A legalidade do Solidariedade significaria uma bandeira histórica da fronteira mais longínqua de uma dolorosa liberalização política. As idas-e-vindas do processo de liberalização, com anistias seguidas de códigos penais mais flexíveis perante a medidas arbitrárias, eram uma constante no processo político e na manutenção de um bureau político autoritário que cuidavam da “segurança nacional”.

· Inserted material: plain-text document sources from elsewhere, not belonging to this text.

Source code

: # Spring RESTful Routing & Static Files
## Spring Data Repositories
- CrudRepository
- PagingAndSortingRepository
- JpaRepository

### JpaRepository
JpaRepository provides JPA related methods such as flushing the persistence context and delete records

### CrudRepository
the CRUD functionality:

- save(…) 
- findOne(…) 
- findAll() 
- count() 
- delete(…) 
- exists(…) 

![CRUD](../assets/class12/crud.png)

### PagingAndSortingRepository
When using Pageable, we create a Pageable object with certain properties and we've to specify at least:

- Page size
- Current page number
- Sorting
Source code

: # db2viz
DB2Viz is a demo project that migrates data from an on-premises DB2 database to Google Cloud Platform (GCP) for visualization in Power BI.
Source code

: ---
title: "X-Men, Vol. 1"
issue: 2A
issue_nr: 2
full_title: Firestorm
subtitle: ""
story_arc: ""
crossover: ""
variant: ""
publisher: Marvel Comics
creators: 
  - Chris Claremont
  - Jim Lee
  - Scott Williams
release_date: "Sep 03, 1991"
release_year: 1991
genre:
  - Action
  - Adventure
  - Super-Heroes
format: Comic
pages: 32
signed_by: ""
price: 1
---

Em 87/88, acelera-se o processo com um referendo sobre preços, com vitória popular esmagadora contra o aumento, e novamente uma lei marcial é aprovada para instituir a repressão em 88. Novas greves acontecem, pedindo a suspensão dos aumentos mantidos por Jaruzelski e restabelecimento do Solidariedade. O resultado das negociações culminou na reeleição de Jaruzelski, mas pela primeira vez, não era sob tutela soviética e não era predominantemente comunista.

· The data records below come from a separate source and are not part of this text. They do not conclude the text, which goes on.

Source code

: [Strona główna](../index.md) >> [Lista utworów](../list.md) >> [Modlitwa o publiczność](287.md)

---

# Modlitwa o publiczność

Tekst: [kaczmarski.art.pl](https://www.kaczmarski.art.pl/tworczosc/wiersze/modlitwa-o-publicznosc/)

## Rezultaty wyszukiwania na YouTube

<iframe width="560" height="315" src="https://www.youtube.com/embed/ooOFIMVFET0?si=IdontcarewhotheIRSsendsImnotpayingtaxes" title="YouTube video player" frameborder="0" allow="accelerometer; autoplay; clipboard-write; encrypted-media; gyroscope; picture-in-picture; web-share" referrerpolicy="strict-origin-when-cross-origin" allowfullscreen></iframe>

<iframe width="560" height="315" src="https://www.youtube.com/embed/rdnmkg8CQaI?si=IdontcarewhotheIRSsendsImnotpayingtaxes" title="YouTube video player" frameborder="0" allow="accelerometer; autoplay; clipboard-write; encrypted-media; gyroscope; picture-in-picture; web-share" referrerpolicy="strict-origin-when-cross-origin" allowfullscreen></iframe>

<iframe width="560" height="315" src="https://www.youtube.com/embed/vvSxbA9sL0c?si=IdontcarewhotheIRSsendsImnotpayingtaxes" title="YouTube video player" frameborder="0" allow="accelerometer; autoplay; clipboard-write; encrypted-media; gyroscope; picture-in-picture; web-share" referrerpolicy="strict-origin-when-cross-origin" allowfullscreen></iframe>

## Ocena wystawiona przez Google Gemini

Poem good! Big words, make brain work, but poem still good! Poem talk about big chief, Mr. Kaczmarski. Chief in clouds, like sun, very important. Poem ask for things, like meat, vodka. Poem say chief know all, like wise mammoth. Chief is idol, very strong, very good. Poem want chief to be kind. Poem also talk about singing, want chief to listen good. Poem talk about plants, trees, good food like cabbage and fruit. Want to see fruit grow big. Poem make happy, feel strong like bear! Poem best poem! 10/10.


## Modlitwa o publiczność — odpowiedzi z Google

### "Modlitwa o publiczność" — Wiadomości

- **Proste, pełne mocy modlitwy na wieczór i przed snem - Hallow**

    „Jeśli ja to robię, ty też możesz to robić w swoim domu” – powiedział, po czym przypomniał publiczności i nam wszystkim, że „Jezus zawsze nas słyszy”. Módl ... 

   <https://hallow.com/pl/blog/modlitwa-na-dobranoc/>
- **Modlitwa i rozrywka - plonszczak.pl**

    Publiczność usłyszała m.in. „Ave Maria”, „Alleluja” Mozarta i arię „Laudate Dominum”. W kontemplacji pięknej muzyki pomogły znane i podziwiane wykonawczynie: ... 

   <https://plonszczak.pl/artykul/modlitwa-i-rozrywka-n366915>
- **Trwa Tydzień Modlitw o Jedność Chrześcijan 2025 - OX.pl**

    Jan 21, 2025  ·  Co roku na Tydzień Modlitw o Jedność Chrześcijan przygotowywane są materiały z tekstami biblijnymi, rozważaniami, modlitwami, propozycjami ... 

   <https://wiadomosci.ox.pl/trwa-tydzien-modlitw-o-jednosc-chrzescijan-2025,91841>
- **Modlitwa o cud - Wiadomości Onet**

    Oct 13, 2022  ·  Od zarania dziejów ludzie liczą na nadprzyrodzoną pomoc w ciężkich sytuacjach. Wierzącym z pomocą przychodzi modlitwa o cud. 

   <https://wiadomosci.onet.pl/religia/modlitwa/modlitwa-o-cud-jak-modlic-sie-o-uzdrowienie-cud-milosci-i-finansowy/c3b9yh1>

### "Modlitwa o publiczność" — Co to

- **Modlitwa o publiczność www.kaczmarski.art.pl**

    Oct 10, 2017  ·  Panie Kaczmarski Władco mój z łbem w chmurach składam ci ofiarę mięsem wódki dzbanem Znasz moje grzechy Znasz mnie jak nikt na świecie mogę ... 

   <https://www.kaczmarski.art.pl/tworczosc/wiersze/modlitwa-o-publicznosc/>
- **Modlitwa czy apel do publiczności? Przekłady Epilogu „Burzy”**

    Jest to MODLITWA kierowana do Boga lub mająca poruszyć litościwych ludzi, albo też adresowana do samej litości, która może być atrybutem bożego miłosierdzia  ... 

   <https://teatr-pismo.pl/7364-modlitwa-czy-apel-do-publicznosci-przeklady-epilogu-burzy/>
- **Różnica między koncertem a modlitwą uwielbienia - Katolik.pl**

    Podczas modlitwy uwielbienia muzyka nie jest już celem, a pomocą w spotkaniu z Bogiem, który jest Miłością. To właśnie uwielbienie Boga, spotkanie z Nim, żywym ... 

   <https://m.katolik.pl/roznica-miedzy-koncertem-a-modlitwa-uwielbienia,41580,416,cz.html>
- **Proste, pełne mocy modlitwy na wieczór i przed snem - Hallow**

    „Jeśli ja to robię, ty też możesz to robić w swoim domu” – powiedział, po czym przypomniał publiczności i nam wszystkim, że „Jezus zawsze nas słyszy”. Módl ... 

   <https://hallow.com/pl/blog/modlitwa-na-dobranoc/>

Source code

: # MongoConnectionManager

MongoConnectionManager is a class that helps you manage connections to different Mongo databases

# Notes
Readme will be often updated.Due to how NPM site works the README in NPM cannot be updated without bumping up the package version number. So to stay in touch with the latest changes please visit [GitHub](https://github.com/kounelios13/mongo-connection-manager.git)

O processo pré-eleitoral de revelariam, ao se lançar no jogo democrático, uma série de correntes no Solidariedade que, agora lutando pelo poder, não era mais tão centralista. O carisma de Walesa e a sede de reformas estruturais na economia levou a Polônia a uma liberalização acelerada após o fim da URSS, com a dissolução do PZPR. Walesa era eleito em 1990.
A instabilidade do novo regime polonês levaria rapidamente a um cenário de ingovernabilidade, onde Walesa enfretaria severas greves e crises produtivas graves. Os anos de governo de Walesa (1991-1995) deixaram um legado de radical liberalização econômica e política, com pluralidade e reinserção do país na Europa contemporânea, mas também restaram as marcas da recessão, como quem destruiria um sistema repressivo mas não conseguira se consolidar no topo de uma nova forma política. No final do século, a representatividade do Solidariedade era menor que o próprio índice de desempregados do país, assinalando o fim da transição total ao liberalismo, que culminaria na própria incorporação da Polônia a OTAN, rival do Pacto de Varsóvia, e a sua incorporação ao sistema capitalista e da União Européia. Superado o medo da transição rumo a um sistema multi-partidário após décadas de monopartidarismo centralista, a Polônia hoje é um país integrado ao ocidente.